Educators use a variety of practices to train laypersons, medical students, residents, and primary care providers to diagnose skin lesions. Researchers have described these methods for decades, but there have been few attempts to catalog their scope or effectiveness.
To determine the scope and effectiveness of educational practices to improve the detection, categorization, and identification of skin lesions.
Literature indexed in MEDLINE, EMBASE, CINAHL, ERIC, PsycINFO, and BIOSIS Previews from inception until April 1, 2014, using terms cognate with skin disease, diagnosis, and education.
Studies in which the educational objective was operationalized as the ability to detect, categorize, or identify skin lesions, and the intervention was evaluated through comparisons of participants’ abilities before and after the intervention.
Data Extraction and Synthesis
Information about trainees, educational practices, educational outcomes, and study quality was extracted; it was synthesized through meta-analysis using a random effects model. Effect sizes were calculated by dividing the differences between preintervention and postintervention means by the pooled standard deviation (ie, standardized mean difference [SMD]). Heterogeneity was assessed using an I2 statistic.
Main Outcomes and Measures
Pooled effect size across all studies and separate effect sizes for each of the educational practices.
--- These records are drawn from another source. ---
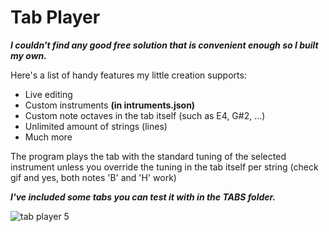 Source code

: # Tab Player

***I couldn't find any good free solution that is convenient enough so I built my own.***

Here's a list of handy features my little creation supports:

- Live editing
- Custom instruments **(in intruments.json)**
- Custom note octaves in the tab itself (such as E4, G#2, ...)
- Unlimited amount of strings (lines)
- Much more

The program plays the tab with the standard tuning of the selected instrument unless you override the tuning in the tab itself per string (check gif and yes, both notes 'B' and 'H' work)

***I've included some tabs you can test it with in the TABS folder.***

![tab player 5](https://user-images.githubusercontent.com/24359011/140895226-f4cc3d5b-ab45-421e-b29b-293681e6818c.gif)
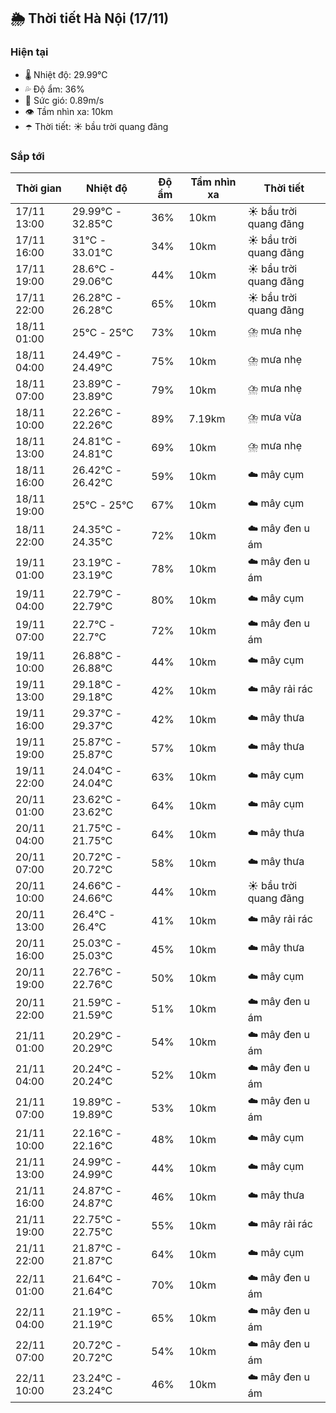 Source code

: ## 🌦️ Thời tiết Hà Nội (17/11)

### Hiện tại

- 🌡️ Nhiệt độ: 29.99℃
- 💦 Độ ẩm: 36%
- 💨 Sức gió: 0.89m/s
- 👁️ Tầm nhìn xa: 10km
- ☂️ Thời tiết: ☀️ bầu trời quang đãng

### Sắp tới

| Thời gian | Nhiệt độ | Độ ẩm | Tầm nhìn xa | Thời tiết |
| --- | --- | --- | --- | --- |
| 17/11 13:00 | 29.99℃ - 32.85℃ | 36% | 10km | ☀️ bầu trời quang đãng |
| 17/11 16:00 | 31℃ - 33.01℃ | 34% | 10km | ☀️ bầu trời quang đãng |
| 17/11 19:00 | 28.6℃ - 29.06℃ | 44% | 10km | ☀️ bầu trời quang đãng |
| 17/11 22:00 | 26.28℃ - 26.28℃ | 65% | 10km | ☀️ bầu trời quang đãng |
| 18/11 01:00 | 25℃ - 25℃ | 73% | 10km | ⛈️ mưa nhẹ |
| 18/11 04:00 | 24.49℃ - 24.49℃ | 75% | 10km | ⛈️ mưa nhẹ |
| 18/11 07:00 | 23.89℃ - 23.89℃ | 79% | 10km | ⛈️ mưa nhẹ |
| 18/11 10:00 | 22.26℃ - 22.26℃ | 89% | 7.19km | ⛈️ mưa vừa |
| 18/11 13:00 | 24.81℃ - 24.81℃ | 69% | 10km | ⛈️ mưa nhẹ |
| 18/11 16:00 | 26.42℃ - 26.42℃ | 59% | 10km | ☁️ mây cụm |
| 18/11 19:00 | 25℃ - 25℃ | 67% | 10km | ☁️ mây cụm |
| 18/11 22:00 | 24.35℃ - 24.35℃ | 72% | 10km | ☁️ mây đen u ám |
| 19/11 01:00 | 23.19℃ - 23.19℃ | 78% | 10km | ☁️ mây đen u ám |
| 19/11 04:00 | 22.79℃ - 22.79℃ | 80% | 10km | ☁️ mây cụm |
| 19/11 07:00 | 22.7℃ - 22.7℃ | 72% | 10km | ☁️ mây đen u ám |
| 19/11 10:00 | 26.88℃ - 26.88℃ | 44% | 10km | ☁️ mây cụm |
| 19/11 13:00 | 29.18℃ - 29.18℃ | 42% | 10km | ☁️ mây rải rác |
| 19/11 16:00 | 29.37℃ - 29.37℃ | 42% | 10km | ☁️ mây thưa |
| 19/11 19:00 | 25.87℃ - 25.87℃ | 57% | 10km | ☁️ mây thưa |
| 19/11 22:00 | 24.04℃ - 24.04℃ | 63% | 10km | ☁️ mây cụm |
| 20/11 01:00 | 23.62℃ - 23.62℃ | 64% | 10km | ☁️ mây cụm |
| 20/11 04:00 | 21.75℃ - 21.75℃ | 64% | 10km | ☁️ mây thưa |
| 20/11 07:00 | 20.72℃ - 20.72℃ | 58% | 10km | ☁️ mây thưa |
| 20/11 10:00 | 24.66℃ - 24.66℃ | 44% | 10km | ☀️ bầu trời quang đãng |
| 20/11 13:00 | 26.4℃ - 26.4℃ | 41% | 10km | ☁️ mây rải rác |
| 20/11 16:00 | 25.03℃ - 25.03℃ | 45% | 10km | ☁️ mây thưa |
| 20/11 19:00 | 22.76℃ - 22.76℃ | 50% | 10km | ☁️ mây cụm |
| 20/11 22:00 | 21.59℃ - 21.59℃ | 51% | 10km | ☁️ mây đen u ám |
| 21/11 01:00 | 20.29℃ - 20.29℃ | 54% | 10km | ☁️ mây đen u ám |
| 21/11 04:00 | 20.24℃ - 20.24℃ | 52% | 10km | ☁️ mây đen u ám |
| 21/11 07:00 | 19.89℃ - 19.89℃ | 53% | 10km | ☁️ mây đen u ám |
| 21/11 10:00 | 22.16℃ - 22.16℃ | 48% | 10km | ☁️ mây cụm |
| 21/11 13:00 | 24.99℃ - 24.99℃ | 44% | 10km | ☁️ mây cụm |
| 21/11 16:00 | 24.87℃ - 24.87℃ | 46% | 10km | ☁️ mây thưa |
| 21/11 19:00 | 22.75℃ - 22.75℃ | 55% | 10km | ☁️ mây rải rác |
| 21/11 22:00 | 21.87℃ - 21.87℃ | 64% | 10km | ☁️ mây cụm |
| 22/11 01:00 | 21.64℃ - 21.64℃ | 70% | 10km | ☁️ mây đen u ám |
| 22/11 04:00 | 21.19℃ - 21.19℃ | 65% | 10km | ☁️ mây đen u ám |
| 22/11 07:00 | 20.72℃ - 20.72℃ | 54% | 10km | ☁️ mây đen u ám |
| 22/11 10:00 | 23.24℃ - 23.24℃ | 46% | 10km | ☁️ mây đen u ám |
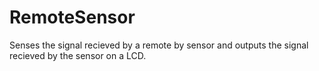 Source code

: # RemoteSensor
Senses the signal recieved by a remote by sensor and outputs the signal recieved by the sensor on a LCD.

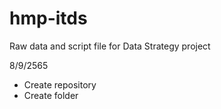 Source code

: # hmp-itds
Raw data and script file for Data Strategy project

8/9/2565
- Create repository
- Create folder
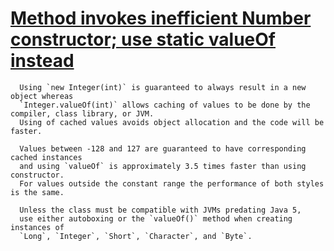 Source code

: # [Method invokes inefficient Number constructor; use static valueOf instead](https://spotbugs.readthedocs.io/en/latest/bugDescriptions.html#DM_NUMBER_CTOR)

      Using `new Integer(int)` is guaranteed to always result in a new object whereas
      `Integer.valueOf(int)` allows caching of values to be done by the compiler, class library, or JVM.
      Using of cached values avoids object allocation and the code will be faster.

      Values between -128 and 127 are guaranteed to have corresponding cached instances
      and using `valueOf` is approximately 3.5 times faster than using constructor.
      For values outside the constant range the performance of both styles is the same.

      Unless the class must be compatible with JVMs predating Java 5,
      use either autoboxing or the `valueOf()` method when creating instances of
      `Long`, `Integer`, `Short`, `Character`, and `Byte`. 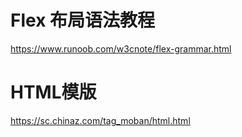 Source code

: # Flex 布局语法教程
https://www.runoob.com/w3cnote/flex-grammar.html

# HTML模版
https://sc.chinaz.com/tag_moban/html.html

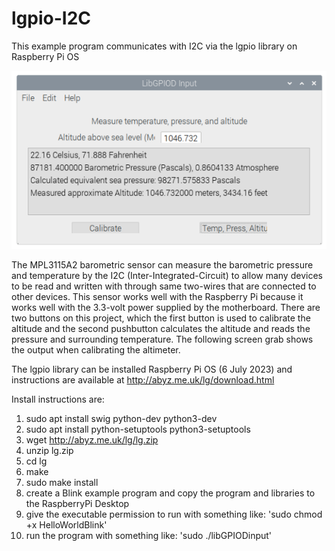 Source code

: # lgpio-I2C
This example program communicates with I2C via the lgpio library on Raspberry Pi OS

![](https://github.com/eugenedakin/lgpio-I2C/blob/main/FinalScreenGrab.png)

The MPL3115A2  barometric sensor can measure the barometric pressure and temperature by the I2C (Inter-Integrated-Circuit) to allow many devices to be read and written with through same two-wires that are connected to other devices. This sensor works well with the Raspberry Pi because it works well with the 3.3-volt power supplied by the motherboard. There are two buttons on this project, which the first button is used to calibrate the altitude and the second pushbutton calculates the altitude and reads the pressure and surrounding temperature. The following screen grab shows the output when calibrating the altimeter. 

The lgpio library can be installed Raspberry Pi OS (6 July 2023) and instructions 
are available at http://abyz.me.uk/lg/download.html

Install instructions are:
1) sudo apt install swig python-dev python3-dev
2) sudo apt install python-setuptools python3-setuptools
3) wget http://abyz.me.uk/lg/lg.zip
4) unzip lg.zip
5) cd lg
6) make
7) sudo make install
8) create a Blink example program and copy the program and libraries to the RaspberryPi Desktop
9) give the executable permission to run with something like: 'sudo chmod +x HelloWorldBlink'
10) run the program with something like: 'sudo ./libGPIODinput'
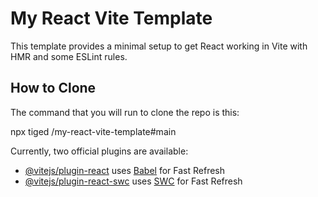 # My React Vite Template

This template provides a minimal setup to get React working in Vite with HMR and some ESLint rules.

## How to Clone

The command that you will run to clone the repo is this:

npx tiged <joshuamaxey>/my-react-vite-template#main <new-project-name>

Currently, two official plugins are available:

- [@vitejs/plugin-react](https://github.com/vitejs/vite-plugin-react/blob/main/packages/plugin-react/README.md) uses [Babel](https://babeljs.io/) for Fast Refresh
- [@vitejs/plugin-react-swc](https://github.com/vitejs/vite-plugin-react-swc) uses [SWC](https://swc.rs/) for Fast Refresh
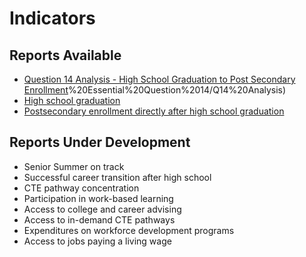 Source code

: # **Indicators**

## Reports Available
- [Question 14 Analysis - High School Graduation to Post Secondary Enrollment](https://github.com/CEDS-Collaborative-Exchange/Education-to-Workforce-Indicator-Framework/tree/main/Essential%20Questions/14)%20Essential%20Question%2014/Q14%20Analysis)
- [High school graduation](https://github.com/CEDS-Collaborative-Exchange/Education-to-Workforce-Indicator-Framework/tree/main/Indicators/High%20school%20graduation)
- [Postsecondary enrollment directly after high school graduation](https://github.com/CEDS-Collaborative-Exchange/Education-to-Workforce-Indicator-Framework/tree/main/Indicators/Postsecondary%20enrollment%20directly%20after%20high%20school%20graduation)

## Reports Under Development
- Senior Summer on track
- Successful career transition after high school
- CTE pathway concentration
- Participation in work-based learning
- Access to college and career advising
- Access to in-demand CTE pathways
- Expenditures on workforce development programs
- Access to jobs paying a living wage
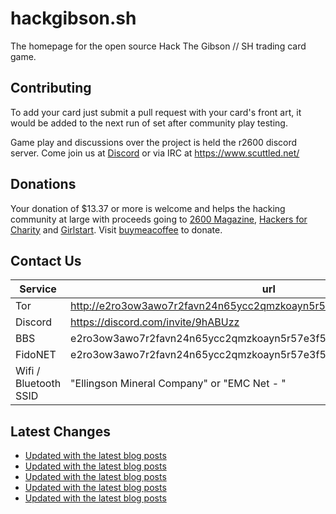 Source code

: # hackgibson.sh
The homepage for the open source Hack The Gibson // SH trading card game.


## Contributing

To add your card just submit a pull request with your card's front art, it would be added to the next run of set after community play testing.

Game play and discussions over the project is held the r2600 discord server. Come join us at [Discord](https://discord.com/invite/9hABUzz) or via IRC at https://www.scuttled.net/


## Donations

Your donation of $13.37 or more is welcome and helps the hacking community at large with proceeds going to [2600 Magazine](https://2600.com/), [Hackers for Charity](https://hackersforcharity.org) and [Girlstart](https://girlstart.org).  Visit [buymeacoffee](https://www.buymeacoffee.com/hackgibson.sh) to donate.


## Contact Us

Service | url
-|-
Tor | http://e2ro3ow3awo7r2favn24n65ycc2qmzkoayn5r57e3f56nvjwdcgg32ad.onion
Discord | https://discord.com/invite/9hABUzz
BBS | e2ro3ow3awo7r2favn24n65ycc2qmzkoayn5r57e3f56nvjwdcgg32ad.onion:23
FidoNET | e2ro3ow3awo7r2favn24n65ycc2qmzkoayn5r57e3f56nvjwdcgg32ad.onion:24554
Wifi / Bluetooth SSID | "Ellingson Mineral Company" or "EMC Net - <fidonet address>"

## Latest Changes
<!-- BLOG-POST-LIST:START -->
- [Updated with the latest blog posts](https://github.com/DFW2600/hackgibson.sh/commit/070af0dba59857a3417ea3f2a728968b9a6ae9ee)
- [Updated with the latest blog posts](https://github.com/DFW2600/hackgibson.sh/commit/2caa01b9522cff426641c41e844b2211dc426d74)
- [Updated with the latest blog posts](https://github.com/DFW2600/hackgibson.sh/commit/bb619a08eafa6ff8a45fe7723a38b081c8a197be)
- [Updated with the latest blog posts](https://github.com/DFW2600/hackgibson.sh/commit/8aa0dda6f4558c8244380bbab908caba8b08a8d1)
- [Updated with the latest blog posts](https://github.com/DFW2600/hackgibson.sh/commit/01c10c43e1bd5e78891dc059b84b9a6075c6be61)
<!-- BLOG-POST-LIST:END -->
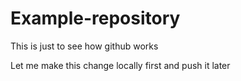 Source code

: # Example-repository
This is just to see how github works

Let me make this change locally first and push it later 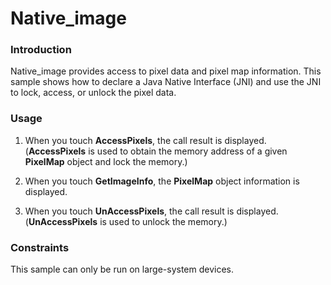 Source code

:# Native_image



### Introduction

Native_image provides access to pixel data and pixel map information. This sample shows how to declare a Java Native Interface (JNI) and use the JNI to lock, access, or unlock the pixel data.

### Usage

1. When you touch **AccessPixels**, the call result is displayed. (**AccessPixels** is used to obtain the memory address of a given **PixelMap** object and lock the memory.)

2. When you touch **GetImageInfo**, the **PixelMap** object information is displayed.

3. When you touch **UnAccessPixels**, the call result is displayed. (**UnAccessPixels** is used to unlock the memory.)

### Constraints

This sample can only be run on large-system devices.
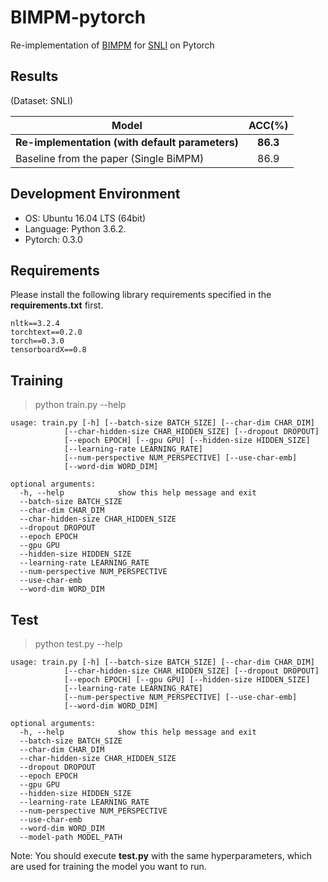 # BIMPM-pytorch
Re-implementation of [BIMPM](https://arxiv.org/abs/1702.03814) for [SNLI](https://nlp.stanford.edu/projects/snli/) on Pytorch

## Results

(Dataset: SNLI)

| Model        |  ACC(%)   | 
|--------------|:----------:|
| **Re-implementation (with default parameters)** | **86.3** |  
| Baseline from the paper (Single BiMPM)          |  86.9    |    


## Development Environment
- OS: Ubuntu 16.04 LTS (64bit)
- Language: Python 3.6.2.
- Pytorch: 0.3.0

## Requirements

Please install the following library requirements specified in the **requirements.txt** first.

    nltk==3.2.4
    torchtext==0.2.0
    torch==0.3.0
    tensorboardX==0.8

## Training

> python train.py --help

	usage: train.py [-h] [--batch-size BATCH_SIZE] [--char-dim CHAR_DIM]
                [--char-hidden-size CHAR_HIDDEN_SIZE] [--dropout DROPOUT]
                [--epoch EPOCH] [--gpu GPU] [--hidden-size HIDDEN_SIZE]
                [--learning-rate LEARNING_RATE]
                [--num-perspective NUM_PERSPECTIVE] [--use-char-emb]
                [--word-dim WORD_DIM]

    optional arguments:
      -h, --help            show this help message and exit
      --batch-size BATCH_SIZE
      --char-dim CHAR_DIM
      --char-hidden-size CHAR_HIDDEN_SIZE
      --dropout DROPOUT
      --epoch EPOCH
      --gpu GPU
      --hidden-size HIDDEN_SIZE
      --learning-rate LEARNING_RATE
      --num-perspective NUM_PERSPECTIVE
      --use-char-emb
      --word-dim WORD_DIM

## Test

> python test.py --help

	usage: train.py [-h] [--batch-size BATCH_SIZE] [--char-dim CHAR_DIM]
                [--char-hidden-size CHAR_HIDDEN_SIZE] [--dropout DROPOUT]
                [--epoch EPOCH] [--gpu GPU] [--hidden-size HIDDEN_SIZE]
                [--learning-rate LEARNING_RATE]
                [--num-perspective NUM_PERSPECTIVE] [--use-char-emb]
                [--word-dim WORD_DIM]

    optional arguments:
      -h, --help            show this help message and exit
      --batch-size BATCH_SIZE
      --char-dim CHAR_DIM
      --char-hidden-size CHAR_HIDDEN_SIZE
      --dropout DROPOUT
      --epoch EPOCH
      --gpu GPU
      --hidden-size HIDDEN_SIZE
      --learning-rate LEARNING_RATE
      --num-perspective NUM_PERSPECTIVE
      --use-char-emb
      --word-dim WORD_DIM
      --model-path MODEL_PATH

	
Note: You should execute **test.py** with the same hyperparameters, which are used for training the model you want to run.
Thirty-seven studies reporting 47 outcomes from 7 educational practices met our inclusion criteria. The pooled effect of the practices on participants’ abilities was large, with an SMD of 1.06 (95% CI, 0.81-1.31) indicating that posttest scores were approximately 1 SD above pretest scores. Effect sizes varied categorically between educational practices: the dermatology elective (SMD = 1.64; 95% CI, 1.17-2.11) and multicomponent interventions (SMD = 2.07; 95% CI, 0.71-3.44) had large effects; computer-based learning (SMD = 0.64; 95% CI, 0.36-0.92), lecture (SMD = 0.59; 95% CI, 0.28-0.90), pamphlet (SMD = 0.47; 95% CI, –0.11 to 1.05), and audit and feedback (SMD = 0.58; 95% CI, 0.10-1.07) had moderate effects; and moulage had a small effect (SMD = 0.15; 95% CI, –0.26 to 0.57).
Conclusions and Relevance
A number of approaches are used to improve participants’ abilities to diagnose skin lesions; some are more effective than others. The most effective approaches engage participants in a number of coordinated activities for an extended period, providing learners with the breadth of knowledge and practice required to change the mechanisms underlying performance.